Write out all of the records exactly once more and skip the images.

### Given information ###

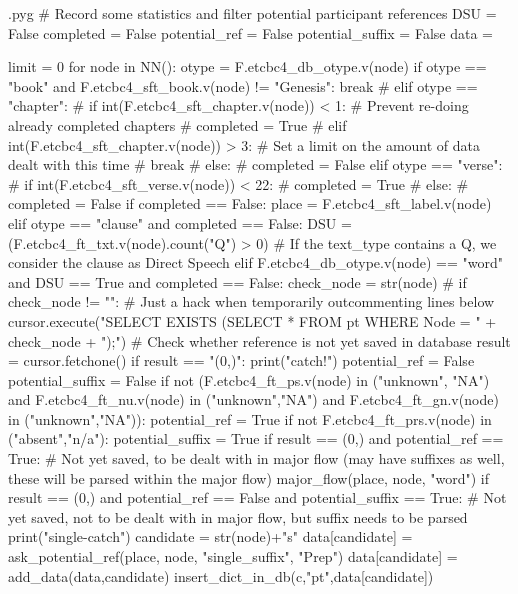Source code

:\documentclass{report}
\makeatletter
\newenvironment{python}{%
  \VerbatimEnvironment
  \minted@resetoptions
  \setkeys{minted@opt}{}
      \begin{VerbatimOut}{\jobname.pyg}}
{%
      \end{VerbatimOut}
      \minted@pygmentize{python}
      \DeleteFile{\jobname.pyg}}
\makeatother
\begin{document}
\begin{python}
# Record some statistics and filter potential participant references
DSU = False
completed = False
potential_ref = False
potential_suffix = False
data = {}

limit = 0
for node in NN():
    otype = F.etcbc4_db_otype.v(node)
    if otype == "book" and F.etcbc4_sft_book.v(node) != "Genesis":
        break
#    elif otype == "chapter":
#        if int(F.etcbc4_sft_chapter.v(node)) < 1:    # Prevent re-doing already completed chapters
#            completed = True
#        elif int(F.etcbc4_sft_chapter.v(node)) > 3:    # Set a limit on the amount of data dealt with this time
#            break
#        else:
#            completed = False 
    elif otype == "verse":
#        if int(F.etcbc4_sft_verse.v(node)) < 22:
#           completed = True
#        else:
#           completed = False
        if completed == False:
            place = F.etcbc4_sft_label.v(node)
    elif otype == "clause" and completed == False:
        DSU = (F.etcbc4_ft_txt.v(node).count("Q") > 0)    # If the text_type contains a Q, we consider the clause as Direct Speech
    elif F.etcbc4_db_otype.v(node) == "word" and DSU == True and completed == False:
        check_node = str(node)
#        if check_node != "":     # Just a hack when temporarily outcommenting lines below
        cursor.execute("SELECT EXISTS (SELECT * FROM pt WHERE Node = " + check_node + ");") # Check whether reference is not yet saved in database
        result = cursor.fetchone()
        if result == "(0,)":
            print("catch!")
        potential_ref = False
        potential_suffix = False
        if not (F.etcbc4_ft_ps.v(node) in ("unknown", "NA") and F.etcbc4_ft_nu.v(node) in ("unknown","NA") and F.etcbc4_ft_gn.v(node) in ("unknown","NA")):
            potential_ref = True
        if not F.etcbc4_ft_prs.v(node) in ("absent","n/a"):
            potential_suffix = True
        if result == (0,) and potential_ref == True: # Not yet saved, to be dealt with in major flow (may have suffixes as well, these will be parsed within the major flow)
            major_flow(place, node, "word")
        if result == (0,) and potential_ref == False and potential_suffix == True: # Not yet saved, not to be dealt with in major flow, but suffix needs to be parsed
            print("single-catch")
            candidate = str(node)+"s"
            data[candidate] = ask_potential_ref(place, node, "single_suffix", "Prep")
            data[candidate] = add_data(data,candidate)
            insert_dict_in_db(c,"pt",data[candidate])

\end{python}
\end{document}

###

• **Task output**
Source code

:\documentclass{report}
\makeatletter
\newenvironment{python}{%
  \VerbatimEnvironment
  \minted@resetoptions
  \setkeys{minted@opt}{}
      \begin{VerbatimOut}{\jobname.pyg}}
{%
      \end{VerbatimOut}
      \minted@pygmentize{python}
      \DeleteFile{\jobname.pyg}}
\makeatother
\begin{document}
\begin{python}
# Record some statistics and filter potential participant references
DSU = False
completed = False
potential_ref = False
potential_suffix = False
data = {}

limit = 0
for node in NN():
    otype = F.etcbc4_db_otype.v(node)
    if otype == "book" and F.etcbc4_sft_book.v(node) != "Genesis":
        break
#    elif otype == "chapter":
#        if int(F.etcbc4_sft_chapter.v(node)) < 1:    # Prevent re-doing already completed chapters
#            completed = True
#        elif int(F.etcbc4_sft_chapter.v(node)) > 3:    # Set a limit on the amount of data dealt with this time
#            break
#        else:
#            completed = False 
    elif otype == "verse":
#        if int(F.etcbc4_sft_verse.v(node)) < 22:
#           completed = True
#        else:
#           completed = False
        if completed == False:
            place = F.etcbc4_sft_label.v(node)
    elif otype == "clause" and completed == False:
        DSU = (F.etcbc4_ft_txt.v(node).count("Q") > 0)    # If the text_type contains a Q, we consider the clause as Direct Speech
    elif F.etcbc4_db_otype.v(node) == "word" and DSU == True and completed == False:
        check_node = str(node)
#        if check_node != "":     # Just a hack when temporarily outcommenting lines below
        cursor.execute("SELECT EXISTS (SELECT * FROM pt WHERE Node = " + check_node + ");") # Check whether reference is not yet saved in database
        result = cursor.fetchone()
        if result == "(0,)":
            print("catch!")
        potential_ref = False
        potential_suffix = False
        if not (F.etcbc4_ft_ps.v(node) in ("unknown", "NA") and F.etcbc4_ft_nu.v(node) in ("unknown","NA") and F.etcbc4_ft_gn.v(node) in ("unknown","NA")):
            potential_ref = True
        if not F.etcbc4_ft_prs.v(node) in ("absent","n/a"):
            potential_suffix = True
        if result == (0,) and potential_ref == True: # Not yet saved, to be dealt with in major flow (may have suffixes as well, these will be parsed within the major flow)
            major_flow(place, node, "word")
        if result == (0,) and potential_ref == False and potential_suffix == True: # Not yet saved, not to be dealt with in major flow, but suffix needs to be parsed
            print("single-catch")
            candidate = str(node)+"s"
            data[candidate] = ask_potential_ref(place, node, "single_suffix", "Prep")
            data[candidate] = add_data(data,candidate)
            insert_dict_in_db(c,"pt",data[candidate])

\end{python}
\end{document}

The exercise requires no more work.